Jackie Welch sold a lot of suburban real estate for other people during the real estate boom. Now he's selling his own office in the heart of Germantown.
Harold Byrd and Bank of Bartlett were big lenders to blue-chip builders. Now they're scrambling to raise private capital in hopes of avoiding intervention by federal regulators.
Fed chairman Ben Bernanke said last week that the recession is probably over, but the predicaments of Welch and Byrd show that the aftershocks will continue for some time in Memphis and its suburbs. Welch Realty has been in business for 46 years; Bank of Bartlett for 29 years. Welch and Byrd are hard-minded, politically active businessmen. Byrd plans to run for county mayor in 2010. Welch has raised money for the last three county mayors, including A C Wharton, who is running in the special election for Memphis mayor in October.
Welch Realty has been a big player in the commercial and residential real estate market in Germantown and southeast Memphis for nearly 30 years. Welch sold several school sites to the county board of education, thousands of land parcels to homebuilders, and commercial sites along Winchester and Germantown Parkway. His personal loans to former city councilman Edmund Ford's funeral home were the focus of a federal criminal investigation in 2008. Ford was acquitted.
Last week, Welch put his office building on Wolf River Boulevard near Germantown Road on the market. The asking price is $1.6 million. He hopes to stay in it as a tenant for three more years. He said two things prompted him to sell: "One, we're not doing any business, and two, the doctors and their offices have run the prices up out here."
The office is near Campbell Clinic and other medical facilities. Welch said "one or two patients a day wander in here."
Welch said his company will stay in business, but he doesn't expect things to improve much until 2011, and he sees no return to the high-flying days of a few years ago. In an interview, he ticked off several names of builders he worked with who have gone out of business — Beezer, Matthews, Sweeney, Bronze, Vander Schaaf, Edwards.
"The ones who are left are working out of debt," Welch said. "Really, what we're doing is working for the banks."
He said the underlying problems were subprime loans, loose lending standards, and packaged mortgage products.
"Thieves got us into this situation, but we all benefited from it," he said.
Bank of Bartlett, a $435 million family-run bank, was listed last week as being in the "danger zone" in a report issued by msnbc.com and the Investigative Reporting Workshop at American University and first reported in The Memphis Business Journal. The bank is in the bottom-10 percentile in its peer group of 1,200 banks in several categories of the FDIC's latest rankings, including net income and capitalization.

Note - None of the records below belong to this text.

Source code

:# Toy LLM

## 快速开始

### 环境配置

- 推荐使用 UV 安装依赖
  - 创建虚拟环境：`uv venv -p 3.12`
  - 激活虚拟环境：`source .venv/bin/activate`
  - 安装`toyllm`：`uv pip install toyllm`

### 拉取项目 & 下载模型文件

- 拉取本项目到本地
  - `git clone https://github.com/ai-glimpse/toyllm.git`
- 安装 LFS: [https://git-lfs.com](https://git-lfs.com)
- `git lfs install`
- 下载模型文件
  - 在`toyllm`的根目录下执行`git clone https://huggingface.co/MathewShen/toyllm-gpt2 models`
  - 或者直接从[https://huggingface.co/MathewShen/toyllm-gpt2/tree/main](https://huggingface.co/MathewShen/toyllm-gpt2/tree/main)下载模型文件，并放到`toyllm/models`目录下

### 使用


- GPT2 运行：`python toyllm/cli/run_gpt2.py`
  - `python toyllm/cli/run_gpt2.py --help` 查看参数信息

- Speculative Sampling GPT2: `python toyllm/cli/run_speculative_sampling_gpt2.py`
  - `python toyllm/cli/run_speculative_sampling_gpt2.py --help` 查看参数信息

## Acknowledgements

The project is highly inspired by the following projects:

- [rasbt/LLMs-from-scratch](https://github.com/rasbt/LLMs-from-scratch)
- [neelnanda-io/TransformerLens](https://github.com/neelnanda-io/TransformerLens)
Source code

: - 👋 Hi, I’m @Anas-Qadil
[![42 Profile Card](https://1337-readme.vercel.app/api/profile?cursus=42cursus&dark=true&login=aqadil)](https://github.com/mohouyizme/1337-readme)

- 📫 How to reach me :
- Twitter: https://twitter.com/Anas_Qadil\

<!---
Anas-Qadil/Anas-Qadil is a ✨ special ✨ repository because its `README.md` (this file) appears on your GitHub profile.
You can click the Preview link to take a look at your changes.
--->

"That article caught us by surprise," Byrd said. "We are not under any federal action, but we do recognize that we need to raise capital."
Byrd's mayoral candidacy has a prominent group of supporters, including former county mayor Bill Morris, Anfernee "Penny" Hardaway, Maxine Smith, and Welch. Byrd, head of the University of Memphis Rebounders booster club, was hosting a benefit with basketball coach Josh Pastner on Monday. Byrd said the bank will rebound. It lost $8 million last year and projects a loss of $2 million or less this year. The loans that led to the losses were made in 2006. Of 28 foreclosed homes in the bank's portfolio, 17 have been sold, as has a 90-lot subdivision.
"We're a local bank that lent money to the top folks in the Memphis community," he said. "As they have been stressed, so have we. We've taken our hit and are on the way back up."
Local banks like Bank of Bartlett face special challenges.
"We're all in a tough business right now," said homebuilder Jerry Gillis. "The big banks got TARP money to save the banking system, but the little guys have got to raise capital privately."
A West Tennessee banker who asked not to be identified said finding investors isn't easy.
"They can stand around and wait for the FDIC to close you and get the bank for free," he said. "The Byrds probably have time to work it out because there are so many other banks out there with problems as bad or worse."